To read the entire article and it is lengthy  Click HERE.
       Supposedly the ship that Housman took was the WILLIAM HENRY. According to data from the National Archives, the WILLIAM HENRY's certificate of enrollment was issued at Charleston, S.C. on July 1825 and the certificate of Registry at St. Augustine, Florida on December 6, 1825. The previous managing owner was William Barker. She was a two masted schooner, 46 and 76/95 tons, 56 feet in length, 19 feet in breadth, 6 feet depth and built in 1821 at Havershaw, New York. Jacob Housman was shown as the sole owner from January 24, 1825 to April 9, 1827 when the vessel was lost. For your information, a certificate of enrollment restricts a vessel to coastwise trade only whereas that of registry permits either foreign or coastwise trade. To date, I have been unable to prove that his father, Abraham, ever owned the WILLIAM HENRY.
      The National Archives also stated that it could locate no reference of charges of Jacob stealing his father's boat in the early 1820's. This alone does not mean that it did not occur, or it was some other ship.
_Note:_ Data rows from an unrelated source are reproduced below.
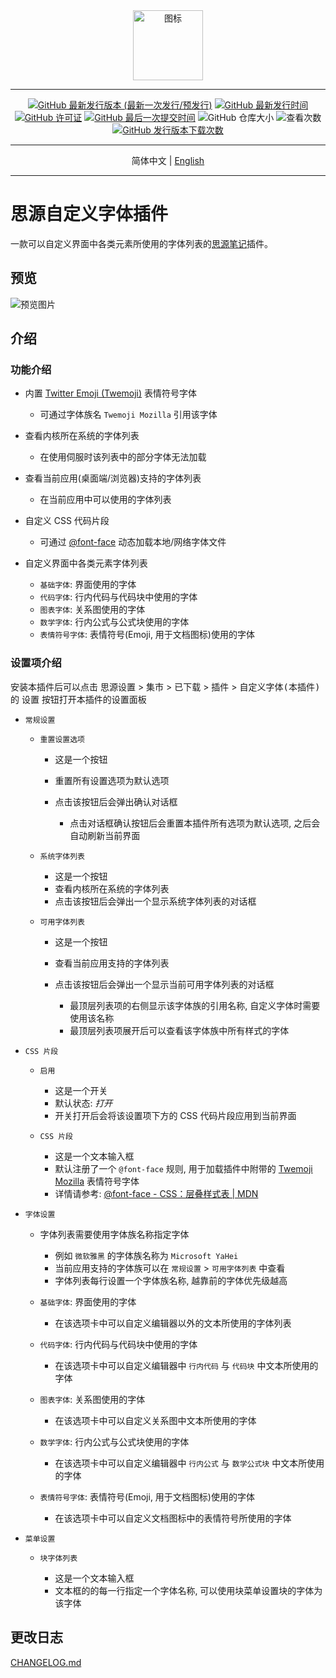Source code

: <div align="center">
<img alt="图标" src="https://cdn.jsdelivr.net/gh/Zuoqiu-Yingyi/siyuan-plugin-custom-fonts/public/icon.png" style="width: 8em; height: 8em;">

---
[![GitHub 最新发行版本 (最新一次发行/预发行)](https://img.shields.io/github/v/release/Zuoqiu-Yingyi/siyuan-plugin-custom-fonts?include_prereleases&style=flat-square)](https://github.com/Zuoqiu-Yingyi/siyuan-plugin-custom-fonts/releases/latest)
[![GitHub 最新发行时间](https://img.shields.io/github/release-date/Zuoqiu-Yingyi/siyuan-plugin-custom-fonts?style=flat-square)](https://github.com/Zuoqiu-Yingyi/siyuan-plugin-custom-fonts/releases/latest)
[![GitHub 许可证](https://img.shields.io/github/license/Zuoqiu-Yingyi/siyuan-plugin-custom-fonts?style=flat-square)](https://github.com/Zuoqiu-Yingyi/siyuan-plugin-custom-fonts/blob/main/LICENSE)
[![GitHub 最后一次提交时间](https://img.shields.io/github/last-commit/Zuoqiu-Yingyi/siyuan-plugin-custom-fonts?style=flat-square)](https://github.com/Zuoqiu-Yingyi/siyuan-plugin-custom-fonts/commits/main)
![GitHub 仓库大小](https://img.shields.io/github/repo-size/Zuoqiu-Yingyi/siyuan-plugin-custom-fonts?style=flat-square)
![查看次数](https://hits.b3log.org/Zuoqiu-Yingyi/siyuan-plugin-custom-fonts.svg)
[![GitHub 发行版本下载次数](https://img.shields.io/github/downloads/Zuoqiu-Yingyi/siyuan-plugin-custom-fonts/total?style=flat-square)](https://github.com/Zuoqiu-Yingyi/siyuan-plugin-custom-fonts/releases)

---
简体中文 \| [English](./README.md)

---
</div>

# 思源自定义字体插件

一款可以自定义界面中各类元素所使用的字体列表的[思源笔记](https://github.com/siyuan-note/siyuan)插件。

## 预览

![预览图片](https://cdn.jsdelivr.net/gh/Zuoqiu-Yingyi/siyuan-plugin-custom-fonts/public/preview.png)

## 介绍

### 功能介绍

* 内置 [Twitter Emoji (Twemoji)](https://github.com/mozilla/twemoji-colr) 表情符号字体

  * 可通过字体族名 `Twemoji Mozilla` 引用该字体
* 查看内核所在系统的字体列表

  * 在使用伺服时该列表中的部分字体无法加载
* 查看当前应用(桌面端/浏览器)支持的字体列表

  * 在当前应用中可以使用的字体列表
* 自定义 CSS 代码片段

  * 可通过 [@font-face](https://developer.mozilla.org/zh-CN/docs/Web/CSS/@font-face) 动态加载本地/网络字体文件
* 自定义界面中各类元素字体列表

  * `基础字体`: 界面使用的字体
  * `代码字体`: 行内代码与代码块中使用的字体
  * `图表字体`: 关系图使用的字体
  * `数学字体`: 行内公式与公式块使用的字体
  * `表情符号字体`: 表情符号(Emoji, 用于文档图标)使用的字体

### 设置项介绍

安装本插件后可以点击 <kbd>思源设置</kbd> \> <kbd>集市</kbd> \> <kbd>已下载</kbd> \> <kbd>插件</kbd> \> <kbd>自定义字体(本插件)</kbd> 的 <kbd>设置</kbd> 按钮打开本插件的设置面板

* `常规设置`

  * `重置设置选项`

    * 这是一个按钮
    * 重置所有设置选项为默认选项
    * 点击该按钮后会弹出确认对话框

      * 点击对话框确认按钮后会重置本插件所有选项为默认选项, 之后会自动刷新当前界面
  * `系统字体列表`

    * 这是一个按钮
    * 查看内核所在系统的字体列表
    * 点击该按钮后会弹出一个显示系统字体列表的对话框
  * `可用字体列表`

    * 这是一个按钮
    * 查看当前应用支持的字体列表
    * 点击该按钮后会弹出一个显示当前可用字体列表的对话框

      * 最顶层列表项的右侧显示该字体族的引用名称, 自定义字体时需要使用该名称
      * 最顶层列表项展开后可以查看该字体族中所有样式的字体
* `CSS 片段`

  * `启用`

    * 这是一个开关
    * 默认状态: *打开*
    * 开关打开后会将该设置项下方的 CSS 代码片段应用到当前界面
  * `CSS 片段`

    * 这是一个文本输入框
    * 默认注册了一个 `@font-face` 规则, 用于加载插件中附带的 [Twemoji Mozilla](https://github.com/mozilla/twemoji-colr) 表情符号字体
    * 详情请参考: [@font-face - CSS：层叠样式表 | MDN](https://developer.mozilla.org/zh-CN/docs/Web/CSS/@font-face)
* `字体设置`

  * 字体列表需要使用字体族名称指定字体

    * 例如 `微软雅黑` 的字体族名称为 `Microsoft YaHei`
    * 当前应用支持的字体族可以在 `常规设置` > `可用字体列表` 中查看
    * 字体列表每行设置一个字体族名称, 越靠前的字体优先级越高
  * `基础字体`: 界面使用的字体

    * 在该选项卡中可以自定义编辑器以外的文本所使用的字体列表
  * `代码字体`: 行内代码与代码块中使用的字体

    * 在该选项卡中可以自定义编辑器中 `行内代码` 与 `代码块` 中文本所使用的字体
  * `图表字体`: 关系图使用的字体

    * 在该选项卡中可以自定义关系图中文本所使用的字体
  * `数学字体`: 行内公式与公式块使用的字体

    * 在该选项卡中可以自定义编辑器中 `行内公式` 与 `数学公式块` 中文本所使用的字体
  * `表情符号字体`: 表情符号(Emoji, 用于文档图标)使用的字体

    * 在该选项卡中可以自定义文档图标中的表情符号所使用的字体

* `菜单设置`

  * `块字体列表`

    * 这是一个文本输入框
    * 文本框的的每一行指定一个字体名称, 可以使用块菜单设置块的字体为该字体

## 更改日志

[CHANGELOG.md](https://github.com/Zuoqiu-Yingyi/siyuan-plugin-custom-fonts/blob/main/CHANGELOG.md)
This would be an interesting summer project for someone living in the New York area to research the names of ships that Abraham P. Housman owned in the early 1820's. The Charleston Courier on July 27, 1822 shows the port departure under the charge of a Captain Housman, a sloop, the WILLIAM HENRY. The purpose, or destination was not indicated.
      We know that Housman was in the Keys in 1825 via the records of the adjudication of the cargo of the French brig REVENGE in Key West.
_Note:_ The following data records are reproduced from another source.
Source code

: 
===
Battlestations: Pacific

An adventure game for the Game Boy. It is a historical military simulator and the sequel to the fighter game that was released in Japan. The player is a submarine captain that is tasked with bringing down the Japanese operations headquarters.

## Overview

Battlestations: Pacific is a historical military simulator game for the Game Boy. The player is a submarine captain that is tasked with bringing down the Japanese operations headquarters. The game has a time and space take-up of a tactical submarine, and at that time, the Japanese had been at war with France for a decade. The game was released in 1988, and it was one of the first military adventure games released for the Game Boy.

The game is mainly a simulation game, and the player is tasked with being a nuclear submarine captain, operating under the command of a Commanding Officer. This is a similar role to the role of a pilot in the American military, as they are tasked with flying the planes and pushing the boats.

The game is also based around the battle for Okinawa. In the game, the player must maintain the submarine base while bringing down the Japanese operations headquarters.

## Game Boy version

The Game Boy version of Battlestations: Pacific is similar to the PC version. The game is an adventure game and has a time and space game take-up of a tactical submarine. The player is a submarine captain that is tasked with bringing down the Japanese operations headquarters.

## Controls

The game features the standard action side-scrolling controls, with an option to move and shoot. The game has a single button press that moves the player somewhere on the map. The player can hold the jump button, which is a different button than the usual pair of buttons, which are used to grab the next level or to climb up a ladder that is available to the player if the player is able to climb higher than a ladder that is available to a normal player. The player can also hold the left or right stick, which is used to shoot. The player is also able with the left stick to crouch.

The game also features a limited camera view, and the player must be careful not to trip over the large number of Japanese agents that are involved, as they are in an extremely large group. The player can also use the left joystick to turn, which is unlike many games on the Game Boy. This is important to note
      National Archives Records also record ownership by Jacob Housman in the ships BRILLANT, FAIR AMERICAN, JOHN DENISON, KEY WEST, MARTHA JANE, MOBILE, SARAH ISABELLA, SYLPH, THISTLE and UNITED STATES. It is interesting to note from these records that Jacob sold the SARAH ISABELLA to his father Abraham Housman - September 25, 1828, who sold it to his son George on February 5, 1830, who sold it back to Jacob's brother, George, on March 7, 1831.
      Now to the property of Indian Key, Monroe County Deed Record books indicate that Silas Fletcher sold to Thomas Gibson all his right, title and interest to Indian Key on November 13, 1828 for $2500. Richmond County, N. Y. Records of Deeds also show that Abraham purchased property from a Silas Fletcher on December 28, 1830 in New York. Congress later declared that neither Silas Fletcher, Jacob Housman nor anyone else owned Indian Key in the 1800s. However, Indian Key property was sold back and forth until finally in 1908 the U.S. Government issued a legal land patent deed to W.W. Dewhurst for $68. Some other significant recorded transactions are as follows:
     The first recorded Indian Key property sold to Jacob Housman was on November 19, 1830 for $30 and was the property of William Johnson consisting of a one story building with two rooms and a kitchen.
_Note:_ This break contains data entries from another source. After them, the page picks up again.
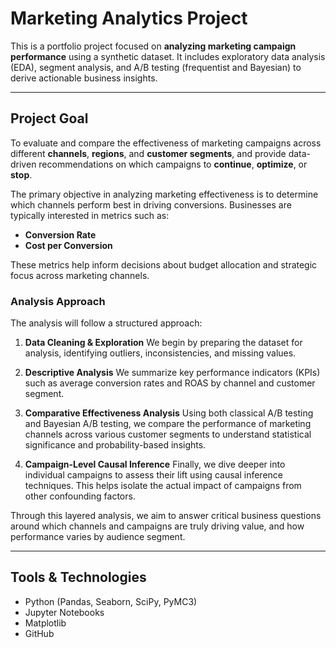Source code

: # Marketing Analytics Project

This is a portfolio project focused on **analyzing marketing campaign performance** using a synthetic dataset. It includes exploratory data analysis (EDA), segment analysis, and A/B testing (frequentist and Bayesian) to derive actionable business insights.

---

##  Project Goal

To evaluate and compare the effectiveness of marketing campaigns across different **channels**, **regions**, and **customer segments**, and provide data-driven recommendations on which campaigns to **continue**, **optimize**, or **stop**.


The primary objective in analyzing marketing effectiveness is to determine which channels perform best in driving conversions. Businesses are typically interested in metrics such as:

* **Conversion Rate**
* **Cost per Conversion**

These metrics help inform decisions about budget allocation and strategic focus across marketing channels.

### Analysis Approach

The analysis will follow a structured approach:

1. **Data Cleaning & Exploration**
   We begin by preparing the dataset for analysis, identifying outliers, inconsistencies, and missing values.

2. **Descriptive Analysis**
   We summarize key performance indicators (KPIs) such as average conversion rates and ROAS by channel and customer segment.

3. **Comparative Effectiveness Analysis**
   Using both classical A/B testing and Bayesian A/B testing, we compare the performance of marketing channels across various customer segments to understand statistical significance and probability-based insights.

4. **Campaign-Level Causal Inference**
   Finally, we dive deeper into individual campaigns to assess their lift using causal inference techniques. This helps isolate the actual impact of campaigns from other confounding factors.

Through this layered analysis, we aim to answer critical business questions around which channels and campaigns are truly driving value, and how performance varies by audience segment.

---

## Tools & Technologies

- Python (Pandas, Seaborn, SciPy, PyMC3)
- Jupyter Notebooks
- Matplotlib
- GitHub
      Thomas and Ann Gibson in turn sold to Jacob Housman a two-story house, a store, 9-pin alley, billiard room and table, outhouse and kitchen for $5,000 on July 5, 1831. One might conclude that Housman was serious about Indian Key around this time, if not before.
       Jacob and Ann Housman sold to Charles Howe a lot and house for $580 each on April 23, 1835.
       Joseph Prince sold to Jacob Housman all his rights and titles to Indian Key including all buildings and improvements for $5,000 on November 3, 1835.
      Much is written about Housman's adjudicated misdeeds as a wrecker. However, it must be remembered that it was a rough-and-tumble occupation in which to be involved. In reviewing the Admiralty court records, there were many cases found in his favor. His large participation in the industry, as well as the nature of the industry, would have necessitated considerable court action. It can be argued that there may have been many irregularities that were never reported and that he was worse than the records indicate. Who knows?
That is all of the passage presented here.